Sonaba de fondo la canción de Wilco que le había mandado minutos atrás, aún en el taxi.

 

El tacto de su boca era suave, pero la suavidad no hacía que el manejo fuera delicado ni precavido.

El monte hechizado ensombrecido por la ventana y la luz del pasillo.

Cruzar el antebrazo por detrás de la cabeza no fue un gesto desdeñoso sino de confort. La mano que se desplomó sobre mi pecho para hallar su centro me distrajo de la contemplación de la ventana, y gracias a esa foto, recuerdo que mientras la miraba me sentía guarecido del mundo afuera.

Las cortinas amarillentadas por el foco de pocos watios en el corredor me hizo pensar en todos mis años vividos en la ciudad. De pronto no eran tan pesados. Me reía del mundo afuera, pero particularmente estaba absorto de haber recorrido un año entero hasta ese punto y rellenar mi futuro de paz. Que ocultarse así de todos era la mejor forma de pasar inadvertido sin sentirse miserable.

 

Se detuvo en la esquina de mi primaria. Bajé del auto y se fue casi de inmediato, amén de su aún torpe manejo de las velocidades.

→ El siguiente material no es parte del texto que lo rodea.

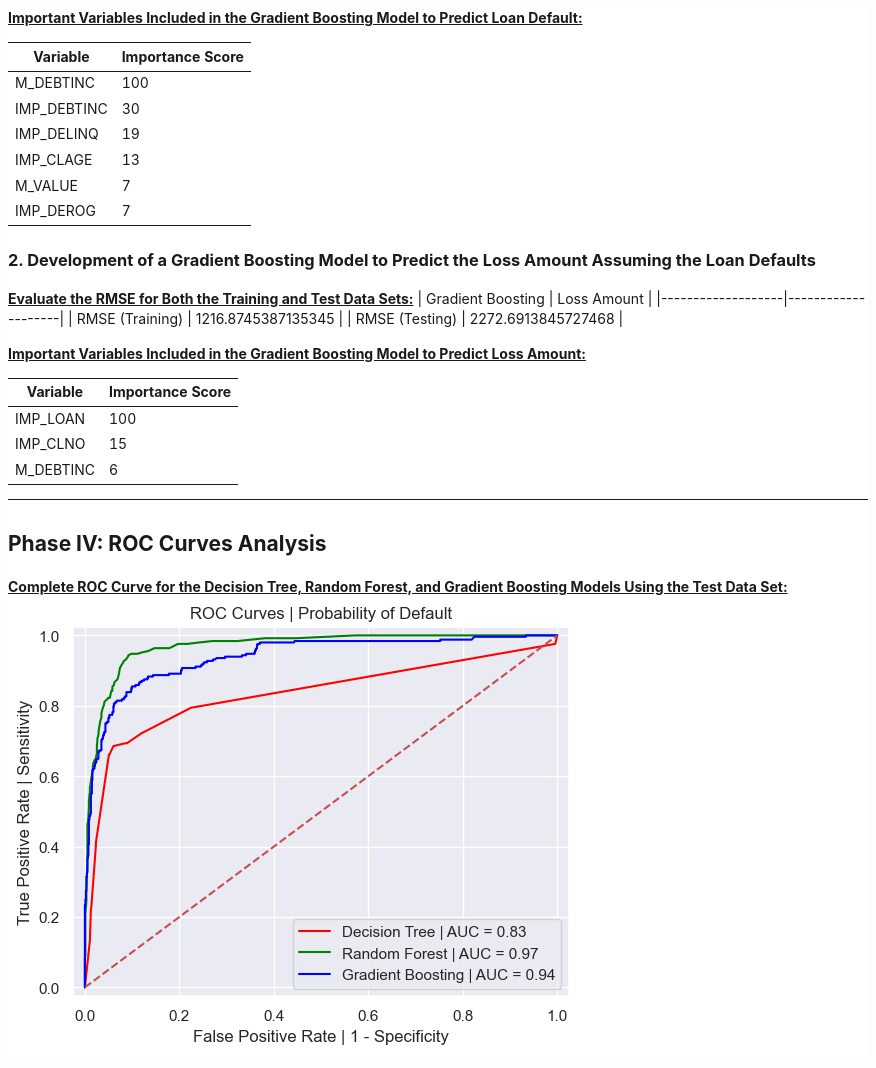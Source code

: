 **<u>Important Variables Included in the Gradient Boosting Model to Predict Loan Default:</u>**

| Variable     | Importance Score |
|--------------|------------------|
| M_DEBTINC    | 100              |
| IMP_DEBTINC  | 30               |
| IMP_DELINQ   | 19               |
| IMP_CLAGE    | 13               |
| M_VALUE      | 7                |
| IMP_DEROG    | 7                |

### 2. Development of a Gradient Boosting Model to Predict the Loss Amount Assuming the Loan Defaults
**<u>Evaluate the RMSE for Both the Training and Test Data Sets:</u>**
| Gradient Boosting | Loss Amount        |
|-------------------|--------------------|
| RMSE (Training)   | 1216.8745387135345 |
| RMSE (Testing)    | 2272.6913845727468 |

**<u>Important Variables Included in the Gradient Boosting Model to Predict Loss Amount:</u>**

| Variable | Importance Score |
|----------|------------------|
| IMP_LOAN | 100              |
| IMP_CLNO | 15               |
| M_DEBTINC| 6                |

-------------------------

## Phase IV: ROC Curves Analysis
**<u>Complete ROC Curve for the Decision Tree, Random Forest, and Gradient Boosting Models Using the Test Data Set:</u>**
![Alt text](ROC_Curves_ALL_PoDefault.png)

Jueves. Con el cabello aún húmedo, avanzaba por la calle con el deseo feroz de ponerlo sobre la hoja, una sensación que de a poco se marchaba sin que diera crédito de ello. En el primer whisky lo decidí, mejor escribiría sobre mi encuentro con Carlos Velázquez en la CDMX.

 

Lunes. La vida adulta me respiraba en la nuca. Me había hecho a la idea de no escribir nada porque el martes por la mañana tenía cita en el SAT para hacer mi declaración anual. La semana pasada estuve en el SAT para renovar mi firma electrónica. En el SAT se cansaron de decirme “puedes hacer tu declaración en línea sin tener que venir” pero yo prefiero ir para evitar confusiones que, sorpresa-sorpresa, me eviten pagar más impuestos de los que debo pagar.

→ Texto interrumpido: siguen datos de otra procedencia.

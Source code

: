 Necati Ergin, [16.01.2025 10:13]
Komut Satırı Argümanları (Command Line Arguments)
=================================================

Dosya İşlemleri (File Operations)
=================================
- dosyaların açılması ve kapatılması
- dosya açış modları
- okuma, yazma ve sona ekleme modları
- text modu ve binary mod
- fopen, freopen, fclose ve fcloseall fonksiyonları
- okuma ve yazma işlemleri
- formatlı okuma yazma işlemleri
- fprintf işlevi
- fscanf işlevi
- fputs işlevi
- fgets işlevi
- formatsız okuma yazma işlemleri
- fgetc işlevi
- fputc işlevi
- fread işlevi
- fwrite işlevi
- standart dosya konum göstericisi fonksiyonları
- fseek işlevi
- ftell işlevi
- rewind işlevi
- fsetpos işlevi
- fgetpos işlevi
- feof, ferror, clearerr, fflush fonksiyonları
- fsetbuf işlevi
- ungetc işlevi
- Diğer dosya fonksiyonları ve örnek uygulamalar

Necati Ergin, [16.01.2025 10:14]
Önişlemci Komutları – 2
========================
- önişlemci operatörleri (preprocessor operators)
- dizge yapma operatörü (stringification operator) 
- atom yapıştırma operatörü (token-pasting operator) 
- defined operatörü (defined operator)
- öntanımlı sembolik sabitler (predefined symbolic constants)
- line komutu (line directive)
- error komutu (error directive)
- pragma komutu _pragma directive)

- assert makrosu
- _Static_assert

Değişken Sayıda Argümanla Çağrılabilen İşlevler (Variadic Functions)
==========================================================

Valoré si era más importante un día extra de descanso ante unos pocos minutos de estrés en la computadora y sin más me dispuse a declarar mis impuestos en línea solo para darme cuenta de que aquella enclenque pelirosa hizo todo mal por las prisas y no me guardó en la memoria el certificado electrónico. Imposible entrar. Buscando agendar otra cita supe que no se puede agendar una nueva cita sino hasta 30 días luego de la ya pactada. Seguro de que en la puerta me saldrían con una ridícula excusa de cómo yo tuve la culpa y no ellos, decidí mejor mandar todo al diablo y preocuparme —o pelearme— por eso la próxima semana.

Me pasé el resto de la noche disciplinadamente leyendo a Aura Goméz-Junco, su novela sobre ciertos mapas polinesios que diseñan el destino de algunas personas, o que eso se cree. Digo con disciplina porque no logré entrar en la concesión nunca y leerla me pareció tedioso, un efectivo somnífero que me tomó casi un mes. Disciplinadamente porque estoy convencido que, como la luz de la ventana en el hotel, ahora poder terminar un libro bajo esas circunstancias es señal de salud mental.

Además de eso quería terminar el libro de Aura porque ya me esperaba el de Etgar Keret que había comprado en una bodega de libros de segunda mano. Salí cerca de la 1 de la mañana rumbo al parque con el libro de Keret bajo el brazo. Leí solo uno de sus cuentos. Una deliciosa bocanada de oxígeno puro que me hizo despreciar aún más el libro anterior. El libro de Keret está rayado, tiene el título de algunos cuentos en el índice redondeados. No sé quien vendió ese libro, pero me hizo despreciarlo. Aquel primer cuento me pareció simple, incluso algo manipulador, pero a ese alguien le pareció “lindo” y decidió dejar esa huella como guía o signo de un ego algo estúpido de quien lleva de la mano a un idiota lector accidental.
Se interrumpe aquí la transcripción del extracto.